In conclusion, we synthesized and characterized AM ether-masked esterase probes starting from the far-red fluorophore DDAO. The attachment of the AM ether group caused a significant change in spectral properties, making these activatable probes trivial to distinguish from DDAO. The DDAO AM ether probes provide a longer wavelength option compared to previously described substrates. These probes were highly sensitive, able to detect low-picogram amounts of PLE after a short incubation. DDAO-AME 1 displayed K_M values in the low micro-molar range for every enzyme evaluated. Additionally, we used these fluorogenic probes in a new application.

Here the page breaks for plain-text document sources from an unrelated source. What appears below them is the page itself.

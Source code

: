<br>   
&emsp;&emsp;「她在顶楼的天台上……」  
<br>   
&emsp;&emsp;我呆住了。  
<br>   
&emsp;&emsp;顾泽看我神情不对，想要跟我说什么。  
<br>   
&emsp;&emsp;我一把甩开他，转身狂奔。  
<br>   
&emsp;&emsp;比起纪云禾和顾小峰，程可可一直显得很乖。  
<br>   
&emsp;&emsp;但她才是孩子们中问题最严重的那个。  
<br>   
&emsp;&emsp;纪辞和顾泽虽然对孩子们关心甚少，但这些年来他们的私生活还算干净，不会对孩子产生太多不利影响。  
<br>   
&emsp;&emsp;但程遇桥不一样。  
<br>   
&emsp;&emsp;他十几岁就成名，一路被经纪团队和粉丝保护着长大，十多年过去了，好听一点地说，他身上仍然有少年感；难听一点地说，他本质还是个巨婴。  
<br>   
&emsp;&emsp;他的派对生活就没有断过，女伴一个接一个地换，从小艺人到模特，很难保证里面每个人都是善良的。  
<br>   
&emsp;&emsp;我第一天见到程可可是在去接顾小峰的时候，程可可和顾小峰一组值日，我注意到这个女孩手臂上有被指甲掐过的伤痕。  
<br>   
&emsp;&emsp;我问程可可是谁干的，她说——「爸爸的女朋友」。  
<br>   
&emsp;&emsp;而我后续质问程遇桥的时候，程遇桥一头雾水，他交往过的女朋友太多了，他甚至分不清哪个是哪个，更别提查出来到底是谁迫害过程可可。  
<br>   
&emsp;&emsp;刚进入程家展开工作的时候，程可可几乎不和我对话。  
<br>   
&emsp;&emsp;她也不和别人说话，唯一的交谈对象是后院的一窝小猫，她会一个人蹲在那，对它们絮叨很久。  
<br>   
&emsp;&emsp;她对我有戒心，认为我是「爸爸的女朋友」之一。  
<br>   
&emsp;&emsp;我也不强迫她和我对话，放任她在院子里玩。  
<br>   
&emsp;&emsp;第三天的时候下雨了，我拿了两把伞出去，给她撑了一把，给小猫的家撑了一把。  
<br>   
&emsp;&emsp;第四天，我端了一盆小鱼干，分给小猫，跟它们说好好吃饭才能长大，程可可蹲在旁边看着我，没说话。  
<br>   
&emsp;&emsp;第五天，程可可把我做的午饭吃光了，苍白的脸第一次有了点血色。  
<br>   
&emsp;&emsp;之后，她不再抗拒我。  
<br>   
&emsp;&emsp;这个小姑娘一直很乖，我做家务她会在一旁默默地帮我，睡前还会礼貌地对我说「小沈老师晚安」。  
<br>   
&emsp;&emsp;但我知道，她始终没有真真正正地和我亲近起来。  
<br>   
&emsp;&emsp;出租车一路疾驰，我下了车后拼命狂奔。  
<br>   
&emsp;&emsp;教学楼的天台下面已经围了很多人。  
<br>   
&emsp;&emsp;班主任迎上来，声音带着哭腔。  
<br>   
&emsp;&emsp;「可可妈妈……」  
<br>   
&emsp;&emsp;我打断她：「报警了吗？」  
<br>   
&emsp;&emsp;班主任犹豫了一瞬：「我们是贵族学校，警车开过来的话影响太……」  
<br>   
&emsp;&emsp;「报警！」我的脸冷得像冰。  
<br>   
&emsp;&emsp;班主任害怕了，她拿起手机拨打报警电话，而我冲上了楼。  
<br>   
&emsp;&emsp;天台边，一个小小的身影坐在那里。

We revealed distinct esterase activity patterns in gel-resolved mycobacterial lysates by using DDAO-AME 1, DDAO-AME 2, and Res-AME. With these fluorogenic probes in hand, we look forward to developing assays that can stratify mycobacterial strains, annotate enzyme function, and track specific esterase activities during different stages of TB infection.

Experimental Section

Please refer to the Supporting Information for experimental protocols detailing the synthesis, characterization, and evaluation of DDAO-AME 1, DDAO-AME 2, and Res-AME, including additional data (Tables S1–S2 and Figures S1–S16).